I can think of only one significant exception to this rule—the King James Version of the Bible, created by a committee of 74 independent scholars in 1611. But even there, they borrowed two-thirds of their text from a previous translation done by one writer, William Tyndale.
For his heretical efforts, Tyndale had been executed by strangulation. Then his dead body was burned at the stake.
Unfortunately, editing by committee has gained popularity in the digital age of social media. Anyone can now contribute their knowledge—or their ignorance—to any subject.
It’s called “crowd-sourcing.”
James Surowiecki’s book, The Wisdom of Crowds, Why the Many Are Smarter Than the Few, popularized the concept. Its philosophy is the more, the merrier. And the more creative.
Yes, there are times when crowd-sourcing seems to work. Wikipedia is an example. Random sampling of its contents apparently proves it fractionally more accurate than even the venerable Encyclopedia Britannica.
Still, there are times when its entries seem to reflect the obsessions of a few fanatic individuals.

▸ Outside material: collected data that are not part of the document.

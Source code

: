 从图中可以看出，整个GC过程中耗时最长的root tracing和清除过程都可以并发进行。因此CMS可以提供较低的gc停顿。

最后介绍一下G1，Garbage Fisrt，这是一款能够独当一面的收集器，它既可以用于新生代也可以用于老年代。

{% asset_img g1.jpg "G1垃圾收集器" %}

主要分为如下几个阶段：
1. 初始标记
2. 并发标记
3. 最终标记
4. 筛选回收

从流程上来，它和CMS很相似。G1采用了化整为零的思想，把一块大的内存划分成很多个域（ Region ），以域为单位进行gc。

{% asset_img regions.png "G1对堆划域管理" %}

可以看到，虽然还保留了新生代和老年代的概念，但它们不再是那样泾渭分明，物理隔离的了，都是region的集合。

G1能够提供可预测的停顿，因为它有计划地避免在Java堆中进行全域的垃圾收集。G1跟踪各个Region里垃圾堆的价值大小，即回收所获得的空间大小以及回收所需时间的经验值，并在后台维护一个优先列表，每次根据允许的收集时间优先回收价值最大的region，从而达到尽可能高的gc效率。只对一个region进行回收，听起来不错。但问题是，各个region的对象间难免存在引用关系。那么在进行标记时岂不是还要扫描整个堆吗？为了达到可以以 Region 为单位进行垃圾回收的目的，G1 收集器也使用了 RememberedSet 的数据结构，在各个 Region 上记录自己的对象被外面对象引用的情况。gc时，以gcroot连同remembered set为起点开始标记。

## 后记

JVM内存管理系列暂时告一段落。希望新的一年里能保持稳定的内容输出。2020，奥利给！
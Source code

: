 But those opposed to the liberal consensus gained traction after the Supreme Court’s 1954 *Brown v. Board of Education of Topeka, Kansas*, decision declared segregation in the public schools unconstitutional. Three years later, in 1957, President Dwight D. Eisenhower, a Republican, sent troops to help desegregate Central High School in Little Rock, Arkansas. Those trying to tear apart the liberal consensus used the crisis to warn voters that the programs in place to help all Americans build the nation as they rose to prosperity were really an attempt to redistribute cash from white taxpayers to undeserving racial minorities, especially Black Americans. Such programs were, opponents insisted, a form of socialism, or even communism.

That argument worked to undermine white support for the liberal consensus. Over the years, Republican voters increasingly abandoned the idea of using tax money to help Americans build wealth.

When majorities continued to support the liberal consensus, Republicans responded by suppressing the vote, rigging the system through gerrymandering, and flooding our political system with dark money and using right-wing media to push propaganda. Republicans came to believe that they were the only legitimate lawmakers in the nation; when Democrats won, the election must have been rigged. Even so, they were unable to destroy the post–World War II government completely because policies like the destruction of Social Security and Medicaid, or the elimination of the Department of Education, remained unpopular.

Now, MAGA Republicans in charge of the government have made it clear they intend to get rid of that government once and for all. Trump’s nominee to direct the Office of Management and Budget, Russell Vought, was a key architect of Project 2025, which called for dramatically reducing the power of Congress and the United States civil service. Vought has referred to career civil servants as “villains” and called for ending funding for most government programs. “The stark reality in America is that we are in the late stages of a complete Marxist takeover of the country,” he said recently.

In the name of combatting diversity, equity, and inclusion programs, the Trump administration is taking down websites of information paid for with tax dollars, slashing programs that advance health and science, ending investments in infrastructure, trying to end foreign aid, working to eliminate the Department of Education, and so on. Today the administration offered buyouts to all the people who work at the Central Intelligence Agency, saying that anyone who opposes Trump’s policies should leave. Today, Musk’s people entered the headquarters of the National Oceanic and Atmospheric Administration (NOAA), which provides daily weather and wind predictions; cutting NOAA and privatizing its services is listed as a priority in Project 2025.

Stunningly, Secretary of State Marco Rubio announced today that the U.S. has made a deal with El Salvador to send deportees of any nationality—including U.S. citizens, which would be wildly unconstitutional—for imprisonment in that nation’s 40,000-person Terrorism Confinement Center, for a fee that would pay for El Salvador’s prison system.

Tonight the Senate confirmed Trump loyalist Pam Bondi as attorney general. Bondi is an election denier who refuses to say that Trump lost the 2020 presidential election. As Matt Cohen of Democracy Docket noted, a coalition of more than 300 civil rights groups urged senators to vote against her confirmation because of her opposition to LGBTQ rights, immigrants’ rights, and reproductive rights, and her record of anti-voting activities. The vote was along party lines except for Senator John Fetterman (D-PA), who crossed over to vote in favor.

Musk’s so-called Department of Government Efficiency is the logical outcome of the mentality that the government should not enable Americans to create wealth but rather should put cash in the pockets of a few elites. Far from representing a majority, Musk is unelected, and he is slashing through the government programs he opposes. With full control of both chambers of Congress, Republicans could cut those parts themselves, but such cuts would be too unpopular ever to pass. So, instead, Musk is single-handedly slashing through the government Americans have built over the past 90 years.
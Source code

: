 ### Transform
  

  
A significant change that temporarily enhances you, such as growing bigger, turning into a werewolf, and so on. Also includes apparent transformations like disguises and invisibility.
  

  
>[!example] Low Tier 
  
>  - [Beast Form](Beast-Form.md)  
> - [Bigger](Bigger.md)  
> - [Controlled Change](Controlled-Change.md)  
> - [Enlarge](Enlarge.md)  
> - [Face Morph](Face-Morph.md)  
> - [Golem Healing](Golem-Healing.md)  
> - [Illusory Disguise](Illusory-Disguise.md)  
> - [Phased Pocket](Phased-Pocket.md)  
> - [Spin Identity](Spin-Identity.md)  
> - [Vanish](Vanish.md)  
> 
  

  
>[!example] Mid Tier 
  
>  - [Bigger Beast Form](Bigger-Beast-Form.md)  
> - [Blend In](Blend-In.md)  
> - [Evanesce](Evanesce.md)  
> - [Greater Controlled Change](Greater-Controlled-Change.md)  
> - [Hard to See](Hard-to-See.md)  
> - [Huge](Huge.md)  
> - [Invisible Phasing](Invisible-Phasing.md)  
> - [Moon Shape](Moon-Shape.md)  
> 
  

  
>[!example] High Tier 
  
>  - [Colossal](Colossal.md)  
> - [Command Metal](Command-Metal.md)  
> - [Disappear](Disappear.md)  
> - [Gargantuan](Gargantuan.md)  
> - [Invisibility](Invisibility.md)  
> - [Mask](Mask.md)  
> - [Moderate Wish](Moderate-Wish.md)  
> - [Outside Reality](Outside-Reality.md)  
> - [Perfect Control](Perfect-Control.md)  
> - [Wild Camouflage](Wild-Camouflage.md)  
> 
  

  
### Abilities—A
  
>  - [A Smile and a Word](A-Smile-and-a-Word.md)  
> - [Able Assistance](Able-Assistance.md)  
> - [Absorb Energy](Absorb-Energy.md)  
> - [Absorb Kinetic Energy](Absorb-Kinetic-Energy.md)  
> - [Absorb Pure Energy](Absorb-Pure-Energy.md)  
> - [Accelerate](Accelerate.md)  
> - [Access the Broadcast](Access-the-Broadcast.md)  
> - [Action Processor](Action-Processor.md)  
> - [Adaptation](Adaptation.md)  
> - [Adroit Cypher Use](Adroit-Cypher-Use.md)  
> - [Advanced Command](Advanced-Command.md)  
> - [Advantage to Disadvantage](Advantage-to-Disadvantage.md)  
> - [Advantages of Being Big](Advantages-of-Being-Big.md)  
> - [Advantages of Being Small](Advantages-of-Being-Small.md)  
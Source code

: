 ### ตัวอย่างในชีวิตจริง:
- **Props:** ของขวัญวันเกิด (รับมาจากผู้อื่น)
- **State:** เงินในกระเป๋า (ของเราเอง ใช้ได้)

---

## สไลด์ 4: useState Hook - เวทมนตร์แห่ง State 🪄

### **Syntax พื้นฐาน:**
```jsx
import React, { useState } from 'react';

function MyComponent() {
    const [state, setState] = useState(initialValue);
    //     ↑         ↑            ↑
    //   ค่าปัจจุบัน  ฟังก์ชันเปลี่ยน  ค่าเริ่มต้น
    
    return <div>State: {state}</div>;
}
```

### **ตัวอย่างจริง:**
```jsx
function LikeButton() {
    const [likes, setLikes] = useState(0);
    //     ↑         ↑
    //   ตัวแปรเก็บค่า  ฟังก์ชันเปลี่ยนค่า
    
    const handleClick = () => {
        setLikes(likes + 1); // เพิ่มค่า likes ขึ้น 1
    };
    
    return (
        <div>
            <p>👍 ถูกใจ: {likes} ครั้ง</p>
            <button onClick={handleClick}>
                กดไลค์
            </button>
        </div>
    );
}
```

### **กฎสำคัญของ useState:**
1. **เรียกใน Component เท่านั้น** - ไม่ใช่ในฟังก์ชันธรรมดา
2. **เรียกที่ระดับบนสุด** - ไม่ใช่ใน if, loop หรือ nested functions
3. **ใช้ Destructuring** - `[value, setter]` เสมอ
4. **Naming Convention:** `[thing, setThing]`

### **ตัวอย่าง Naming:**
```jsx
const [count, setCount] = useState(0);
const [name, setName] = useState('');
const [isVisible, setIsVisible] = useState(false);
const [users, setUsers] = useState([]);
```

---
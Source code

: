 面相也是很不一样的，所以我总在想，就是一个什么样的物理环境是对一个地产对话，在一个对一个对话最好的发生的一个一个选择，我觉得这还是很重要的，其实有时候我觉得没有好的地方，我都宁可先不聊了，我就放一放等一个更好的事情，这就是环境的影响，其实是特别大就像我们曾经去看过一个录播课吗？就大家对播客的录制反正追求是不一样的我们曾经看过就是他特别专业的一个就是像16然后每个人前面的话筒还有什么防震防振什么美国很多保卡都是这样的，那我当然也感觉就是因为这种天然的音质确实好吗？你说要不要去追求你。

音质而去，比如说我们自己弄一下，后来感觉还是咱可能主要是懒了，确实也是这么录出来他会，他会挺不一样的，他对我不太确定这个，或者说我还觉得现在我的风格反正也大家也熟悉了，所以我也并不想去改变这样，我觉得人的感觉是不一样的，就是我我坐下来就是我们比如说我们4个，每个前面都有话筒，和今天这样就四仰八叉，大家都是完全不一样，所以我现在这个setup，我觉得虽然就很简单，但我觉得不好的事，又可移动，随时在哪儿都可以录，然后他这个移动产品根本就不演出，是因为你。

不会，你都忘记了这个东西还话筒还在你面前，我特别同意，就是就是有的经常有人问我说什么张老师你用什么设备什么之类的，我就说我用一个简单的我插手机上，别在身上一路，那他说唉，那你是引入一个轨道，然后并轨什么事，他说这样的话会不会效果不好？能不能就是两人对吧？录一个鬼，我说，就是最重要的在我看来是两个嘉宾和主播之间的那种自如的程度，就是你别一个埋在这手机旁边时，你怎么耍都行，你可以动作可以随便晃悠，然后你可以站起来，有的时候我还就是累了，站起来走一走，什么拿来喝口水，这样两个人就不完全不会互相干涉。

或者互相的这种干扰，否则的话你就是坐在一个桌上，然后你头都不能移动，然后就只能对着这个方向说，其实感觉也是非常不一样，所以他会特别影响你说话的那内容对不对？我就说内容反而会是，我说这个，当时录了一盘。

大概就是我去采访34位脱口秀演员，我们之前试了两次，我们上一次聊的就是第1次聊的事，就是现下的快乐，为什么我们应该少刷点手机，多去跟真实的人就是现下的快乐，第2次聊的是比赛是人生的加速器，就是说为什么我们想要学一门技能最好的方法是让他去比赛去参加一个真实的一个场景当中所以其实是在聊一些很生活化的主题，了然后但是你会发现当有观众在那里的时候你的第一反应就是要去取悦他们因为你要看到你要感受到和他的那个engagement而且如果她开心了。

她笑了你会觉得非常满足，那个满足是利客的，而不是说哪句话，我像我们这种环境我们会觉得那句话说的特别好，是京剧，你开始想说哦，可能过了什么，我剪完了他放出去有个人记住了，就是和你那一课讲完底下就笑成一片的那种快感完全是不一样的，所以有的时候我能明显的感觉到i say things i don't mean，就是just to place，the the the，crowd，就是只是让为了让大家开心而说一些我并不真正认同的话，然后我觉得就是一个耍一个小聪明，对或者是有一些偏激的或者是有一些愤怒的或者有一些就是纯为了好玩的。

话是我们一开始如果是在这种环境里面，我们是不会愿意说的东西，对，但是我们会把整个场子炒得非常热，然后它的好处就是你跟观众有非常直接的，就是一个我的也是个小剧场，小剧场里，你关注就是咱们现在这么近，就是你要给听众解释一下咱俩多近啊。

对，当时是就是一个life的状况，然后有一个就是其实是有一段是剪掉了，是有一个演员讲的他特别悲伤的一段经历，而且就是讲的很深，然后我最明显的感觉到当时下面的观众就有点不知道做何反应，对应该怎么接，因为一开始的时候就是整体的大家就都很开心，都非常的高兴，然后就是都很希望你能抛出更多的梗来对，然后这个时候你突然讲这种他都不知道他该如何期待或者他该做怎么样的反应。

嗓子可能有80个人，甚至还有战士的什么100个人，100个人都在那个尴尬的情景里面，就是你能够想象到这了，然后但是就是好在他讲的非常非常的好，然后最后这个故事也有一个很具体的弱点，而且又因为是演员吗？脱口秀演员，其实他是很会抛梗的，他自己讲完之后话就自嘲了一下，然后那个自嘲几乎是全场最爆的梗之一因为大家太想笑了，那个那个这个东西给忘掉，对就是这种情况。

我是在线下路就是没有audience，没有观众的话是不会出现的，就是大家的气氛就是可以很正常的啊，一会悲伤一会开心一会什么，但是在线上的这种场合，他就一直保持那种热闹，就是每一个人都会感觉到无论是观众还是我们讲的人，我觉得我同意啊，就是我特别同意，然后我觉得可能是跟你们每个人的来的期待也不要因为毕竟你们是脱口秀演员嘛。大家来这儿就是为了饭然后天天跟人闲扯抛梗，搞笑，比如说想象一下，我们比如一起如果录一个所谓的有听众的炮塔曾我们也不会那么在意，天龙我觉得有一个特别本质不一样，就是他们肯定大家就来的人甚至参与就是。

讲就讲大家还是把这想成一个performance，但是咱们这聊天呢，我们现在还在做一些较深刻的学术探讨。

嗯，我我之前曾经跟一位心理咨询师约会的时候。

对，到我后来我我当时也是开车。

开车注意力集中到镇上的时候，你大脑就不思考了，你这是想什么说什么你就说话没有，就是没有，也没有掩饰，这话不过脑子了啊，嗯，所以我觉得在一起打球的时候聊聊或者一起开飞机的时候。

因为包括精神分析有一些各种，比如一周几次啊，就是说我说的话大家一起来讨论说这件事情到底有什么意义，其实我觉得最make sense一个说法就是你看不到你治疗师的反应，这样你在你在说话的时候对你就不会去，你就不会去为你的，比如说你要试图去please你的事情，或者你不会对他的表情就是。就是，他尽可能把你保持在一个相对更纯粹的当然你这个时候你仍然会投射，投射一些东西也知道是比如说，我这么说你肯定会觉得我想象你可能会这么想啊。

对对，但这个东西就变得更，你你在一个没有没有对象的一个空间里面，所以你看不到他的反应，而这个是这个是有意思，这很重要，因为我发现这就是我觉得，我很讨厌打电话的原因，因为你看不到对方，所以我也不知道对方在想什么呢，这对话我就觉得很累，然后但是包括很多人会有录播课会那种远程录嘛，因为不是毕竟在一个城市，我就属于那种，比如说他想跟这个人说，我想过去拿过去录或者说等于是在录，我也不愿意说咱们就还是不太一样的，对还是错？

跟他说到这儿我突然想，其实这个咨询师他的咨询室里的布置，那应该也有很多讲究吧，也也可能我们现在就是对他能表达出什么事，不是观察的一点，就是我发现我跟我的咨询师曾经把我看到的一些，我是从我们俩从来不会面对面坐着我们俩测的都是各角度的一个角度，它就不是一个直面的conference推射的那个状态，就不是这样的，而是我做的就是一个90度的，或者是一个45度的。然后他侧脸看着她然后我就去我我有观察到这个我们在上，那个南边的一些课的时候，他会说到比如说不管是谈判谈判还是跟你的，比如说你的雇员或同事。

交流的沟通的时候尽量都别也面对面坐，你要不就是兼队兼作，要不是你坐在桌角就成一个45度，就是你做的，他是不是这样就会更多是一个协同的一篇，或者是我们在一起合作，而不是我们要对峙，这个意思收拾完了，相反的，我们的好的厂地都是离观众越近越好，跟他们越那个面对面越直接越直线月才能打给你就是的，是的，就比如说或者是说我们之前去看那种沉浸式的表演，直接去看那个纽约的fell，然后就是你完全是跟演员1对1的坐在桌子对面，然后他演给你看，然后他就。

But now Collins has thrown open its dictionary to anyone with an Internet connection—in other words, anyone.
Which means, for example, that someone can insist that flout and flaunt are the same thing. Or career and careen. And is it you’re, your, or yore? There, they’re, or their?
You’re not sure what the difference is? Look ’em up.
Oh, sorry, you can’t. Well, yes, you can, but can you trust a collective wisdom that includes ignorance?
As Jonathan Green asked, in Britain’s Guardian: “If it is not intensively researched, edited, proofed and rendered as ‘true’ as possible, why bother to consult it? If a reference [text] is to remain useful, it cannot become amateur hour.”
There is a place for wisdom, for knowledge, for expertise. Pooled ignorance—as politics keeps proving—does not add up to wisdom.